What was it with Mrs. Thornbrew talking everyone’s ear off about me?

“Really? What did she say?”

“So proud, Huntress.” He huffed a laugh. “She keeps telling me I’m mad.”

“Can’t argue with that. But why?”

“You want a direct quote?”

“Yes.”

He took another deep inhale that I felt in my bones.

“She says I’m mad because…” His tongue darted out to lick his lips. “I haven’t convinced that crazy Protectorate girl to be mine.”

Those words did something ridiculous to my heart. It made it hope like it shouldn’t have.

Something I couldn’t yet name.

Whatever comeback I’d been readying died somewhere in the recesses of my mind and my mouth went dry.

“So you’re mad and I’m crazy, is that right?” I whispered.

“Seems like it. We’re standing in a crypt, talking about the most sacred magic of my realm, and all I seem to be able to focus on is that mouth of yours.” On cue, his gaze dropped to my lips. “That mouth of yours has been driving me mad since the first goddamn word.”
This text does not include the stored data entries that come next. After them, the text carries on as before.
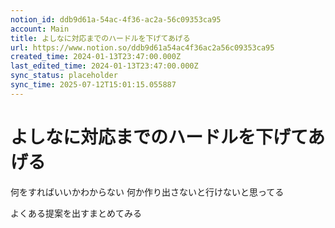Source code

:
 ```yaml
---
notion_id: ddb9d61a-54ac-4f36-ac2a-56c09353ca95
account: Main
title: よしなに対応までのハードルを下げてあげる
url: https://www.notion.so/ddb9d61a54ac4f36ac2a56c09353ca95
created_time: 2024-01-13T23:47:00.000Z
last_edited_time: 2024-01-13T23:47:00.000Z
sync_status: placeholder
sync_time: 2025-07-12T15:01:15.055887
---
```

# よしなに対応までのハードルを下げてあげる


何をすればいいかわからない
何か作り出さないと行けないと思ってる

よくある提案を出すまとめてみる
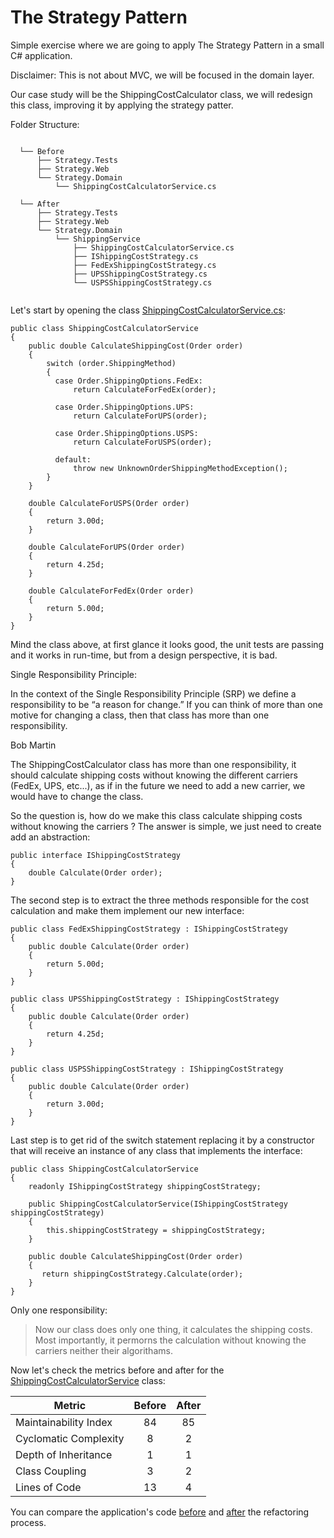 # The Strategy Pattern 

Simple exercise where we are going to apply The Strategy Pattern in a small C# application. 

Disclaimer: This is not about MVC, we will be focused in the domain layer. 

Our case study will be the ShippingCostCalculator class, we will redesign this class, improving it by applying the strategy patter. 

Folder Structure:

```
  
  └── Before
      ├── Strategy.Tests
      ├── Strategy.Web
      └── Strategy.Domain
          └── ShippingCostCalculatorService.cs 
      
  └── After
      ├── Strategy.Tests
      ├── Strategy.Web
      └── Strategy.Domain
          └── ShippingService
              ├── ShippingCostCalculatorService.cs
              ├── IShippingCostStrategy.cs
              ├── FedExShippingCostStrategy.cs
              ├── UPSShippingCostStrategy.cs
              └── USPSShippingCostStrategy.cs
              
``` 

Let's start by opening the class [ShippingCostCalculatorService.cs](https://github.com/FernandoVezzali/pattern-strategy/blob/master/Before/Strategy.Domain/ShippingCostCalculatorService.cs):

    public class ShippingCostCalculatorService
    {
        public double CalculateShippingCost(Order order)
        {
            switch (order.ShippingMethod)
            {
              case Order.ShippingOptions.FedEx:
                  return CalculateForFedEx(order);
    
              case Order.ShippingOptions.UPS:
                  return CalculateForUPS(order);
    
              case Order.ShippingOptions.USPS:
                  return CalculateForUSPS(order);
    
              default:
                  throw new UnknownOrderShippingMethodException();
            }
        }
        
        double CalculateForUSPS(Order order)
        {
            return 3.00d;
        }

        double CalculateForUPS(Order order)
        {
            return 4.25d;
        }

        double CalculateForFedEx(Order order)
        {
            return 5.00d;
        }        
    }  

Mind the class above, at first glance it looks good, the unit tests are passing and it works in run-time, but from a design perspective, it is bad. 

Single Responsibility Principle:

In the context of the Single Responsibility Principle (SRP) we define a responsibility to be “a reason for change.” If you can think of more than one motive for changing a class, then that class has more than one responsibility.

Bob Martin

The ShippingCostCalculator class has more than one responsibility, it should calculate shipping costs without knowing the different carriers (FedEx, UPS, etc...), as if in the future we need to add a new carrier, we would have to change the class.

So the question is, how do we make this class calculate shipping costs without knowing the carriers ? The answer is simple, we just need to create add an abstraction:

    public interface IShippingCostStrategy
    {
        double Calculate(Order order);
    }
	
The second step is to extract the three methods responsible for the cost calculation and make them implement our new interface: 

    public class FedExShippingCostStrategy : IShippingCostStrategy
    {
        public double Calculate(Order order)
        {
            return 5.00d;
        }
    }
    
    public class UPSShippingCostStrategy : IShippingCostStrategy
    {
        public double Calculate(Order order)
        {
            return 4.25d;
        }
    }
    
    public class USPSShippingCostStrategy : IShippingCostStrategy
    {
        public double Calculate(Order order)
        {
            return 3.00d;
        }
    }
	
Last step is to get rid of the switch statement replacing it by a constructor that will receive an instance of any class that implements the interface:

    public class ShippingCostCalculatorService
    {
        readonly IShippingCostStrategy shippingCostStrategy;

        public ShippingCostCalculatorService(IShippingCostStrategy shippingCostStrategy)
        {
            this.shippingCostStrategy = shippingCostStrategy;
        }

        public double CalculateShippingCost(Order order)
        {
           return shippingCostStrategy.Calculate(order);
        }
    }

Only one responsibility:

> Now our class does only one thing, it calculates the shipping costs. Most importantly, it permorns the calculation without knowing the carriers neither their algorithams.

Now let's check the metrics before and after for the [ShippingCostCalculatorService](https://github.com/FernandoVezzali/pattern-strategy/blob/master/After/Strategy.Domain/ShippingService/ShippingCostCalculatorService.cs) class:

| Metric                         | Before     | After     | 
| ------------------------------ |:----------:|:----------:
| Maintainability Index          | 84         | 85        |
| Cyclomatic Complexity          | 8          | 2         |
| Depth of Inheritance           | 1          | 1         |
| Class Coupling                 | 3          | 2         |
| Lines of Code                  | 13         | 4         |

You can compare the application's code [before](https://github.com/FernandoVezzali/pattern-strategy/tree/master/Before) and [after](https://github.com/FernandoVezzali/pattern-strategy/tree/master/After) the refactoring process.
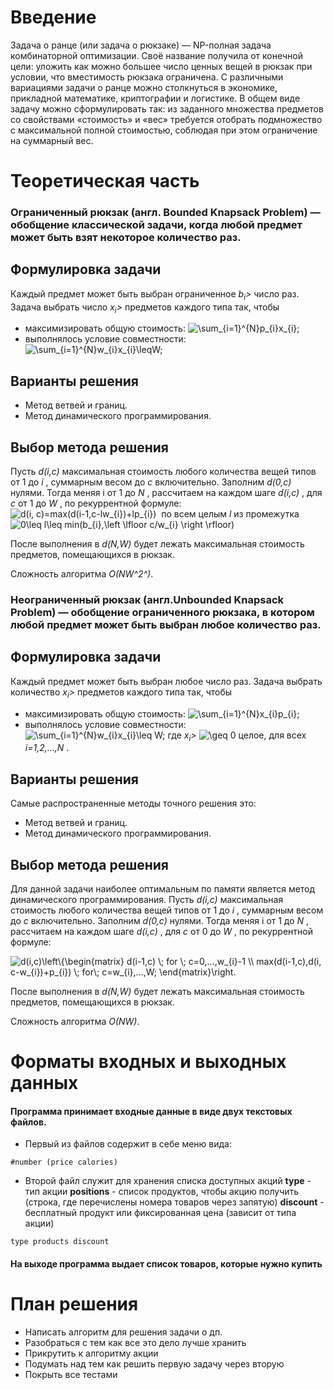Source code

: # Введение

Задача о ранце (или задача о рюкзаке) — NP-полная задача комбинаторной оптимизации. Своё название получила от конечной цели: уложить как можно большее число ценных вещей в рюкзак при условии, что вместимость рюкзака ограничена. С различными вариациями задачи о ранце можно столкнуться в экономике, прикладной математике, криптографии и логистике.
В общем виде задачу можно сформулировать так: из заданного множества предметов со свойствами «стоимость» и «вес» требуется отобрать подмножество с максимальной полной стоимостью, соблюдая при этом ограничение на суммарный вес.

# Теоретическая часть
### Ограниченный рюкзак (англ. Bounded Knapsack Problem) — обобщение классической задачи, когда любой предмет может быть взят некоторое количество раз.
## Формулировка задачи
Каждый предмет может быть выбран ограниченное *b<sub>i</sub>>* число раз. Задача выбрать число *x<sub>i</sub>>* предметов каждого типа так, чтобы
 - максимизировать общую стоимость: <img src="https://latex.codecogs.com/svg.latex?\sum_{i=1}^{N}p_{i}x_{i};" title="\sum_{i=1}^{N}p_{i}x_{i};" />
 - выполнялось условие совместности: <img src="https://latex.codecogs.com/svg.latex?\sum_{i=1}^{N}w_{i}x_{i}\leqW;" title="\sum_{i=1}^{N}w_{i}x_{i}\leqW;" />

## Варианты решения	
- Метод ветвей и границ.
- Метод динамического программирования.

## Выбор метода решения
Пусть *d(i,c)* максимальная стоимость любого количества вещей типов от 1 до *i* , суммарным весом до *c* включительно.
Заполним *d(0,c)* нулями.
Тогда меняя i от 1 до *N* , рассчитаем на каждом шаге *d(i,c)* , для *c* от 1 до *W* , по рекуррентной формуле:
<img src="https://latex.codecogs.com/svg.latex?d(i,&space;c)=max(d(i-1,c-lw_{i})&plus;lp_{i})" title="d(i, c)=max(d(i-1,c-lw_{i})+lp_{i})" />  по всем целым *l* из промежутка <img src="https://latex.codecogs.com/svg.latex?0\leq&space;l\leq&space;min(b_{i},\left&space;\lfloor&space;c/w_{i}&space;\right&space;\rfloor)" title="0\leq l\leq min(b_{i},\left \lfloor c/w_{i} \right \rfloor)" />

После выполнения в *d(N,W)* будет лежать максимальная стоимость предметов, помещающихся в рюкзак.

Сложность алгоритма *O(NW^2^)*.

### Неограниченный рюкзак (англ.Unbounded Knapsack Problem) — обобщение ограниченного рюкзака, в котором любой предмет может быть выбран любое количество раз.
## Формулировка задачи
Каждый предмет может быть выбран любое число раз. Задача выбрать количество *x<sub>i</sub>>* предметов каждого типа так, чтобы
- максимизировать общую стоимость: <img src="https://latex.codecogs.com/svg.latex?\sum_{i=1}^{N}x_{i}p_{i};" title="\sum_{i=1}^{N}x_{i}p_{i};" />
- выполнялось условие совместности: <img src="https://latex.codecogs.com/svg.latex?\sum_{i=1}^{N}w_{i}x_{i}\leq&space;W;" title="\sum_{i=1}^{N}w_{i}x_{i}\leq W;" />
где *x<sub>i</sub>>* <img src="https://latex.codecogs.com/svg.latex?\geq&space;0" title="\geq 0" /> целое, для всех *i=1,2,…,N* . 
<!-- Дано *N* предметов, *W* — вместимость рюкзака, *w={*w<sub>1</sub>*,w<sub>2</sub>,…,w<sub>N</sub>}*  — соответствующий ему набор положительных целых весов,*p={p<sub>1</sub>,p<sub>2</sub>,…,p<sub>N</sub>}* — соответствующий ему набор положительных целых стоимостей. Нужно найти набор бинарных величин  *B={b1,b2,…,bN}*, где  *b<sub>i</sub>=1*, если предмет *n<sub>i</sub>* включен в набор, *b<sub>i</sub>=0*, если предмет *n<sub>i</sub>* не  включен, и такой что:
 - *b<sub>1</sub>w<sub>1</sub>+…+b<sub>N</sub>w<sub>N</sub> <= W*
 - *b<sub>1</sub>p<sub>1</sub>+…+b<sub>N</sub>p<sub>N</sub>* максимальна. -->
  

## Варианты решения	
Самые распространенные методы точного решения это:
- Метод ветвей и границ.
- Метод динамического программирования.

## Выбор метода решения 
Для данной задачи наиболее оптимальным по памяти является метод динамического программирования.
Пусть *d(i,c)* максимальная стоимость любого количества вещей типов от 1 до *i* , суммарным весом до *c* включительно.
Заполним *d(0,c)* нулями.
Тогда меняя i от 1 до *N* , рассчитаем на каждом шаге *d(i,c)* , для *c* от 0 до *W* , по рекуррентной формуле:

<img src="https://latex.codecogs.com/svg.latex?d(i,c)\left\{\begin{matrix}&space;d(i-1,c)&space;\;&space;for&space;\;&space;c=0,...,w_{i}-1&space;\\&space;max(d(i-1,c),d(i,&space;c-w_{i})&plus;p_{i})&space;\;&space;for\;&space;c=w_{i},...,W;&space;\end{matrix}\right." title="d(i,c)\left\{\begin{matrix} d(i-1,c) \; for \; c=0,...,w_{i}-1 \\ max(d(i-1,c),d(i, c-w_{i})+p_{i}) \; for\; c=w_{i},...,W; \end{matrix}\right." />

После выполнения в *d(N,W)* будет лежать максимальная стоимость предметов, помещающихся в рюкзак.

Сложность алгоритма *O(NW)*.


# Форматы входных и выходных данных

#### Программа принимает входные данные в виде двух текстовых файлов. 
 - Первый из файлов содержит в себе меню вида:
 ```
 #number (price calories)
 ```
 - Второй файл служит для хранения списка доступных акций 
  **type** - тип акции 
  **positions** - список продуктов, чтобы акцию получить (строка, где перечислены номера товаров через запятую)
  **discount** - бесплатный продукт или фиксированная цена (зависит от типа акции)

 ```
type products discount
 ```


#### На выходе программа выдает список товаров, которые нужно купить

# План решения
- Написать алгоритм для решения задачи о дп.
- Разобраться с тем как все это дело лучше хранить
- Прикрутить к алгоритму акции
- Подумать над тем как решить первую задачу через вторую
- Покрыть все тестами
My insides turned molten at the sudden gruffness in his voice.

How could he unbalance me so much in just a few words?

He wanted to make me just as mad as him.

I was the Huntress, wasn’t I? I should be able to do that same thing to him.

“You like it,” I whispered and reveled in the low growl vibrating in his chest. “You like that I’m a brat and you especially like that I talk back to you.”

“I do. I fucking love it.”

Just as the heat within me rose to a maddeningly high level, Ryker finally, mercifully, claimed my lips in a kiss that seared away everything else.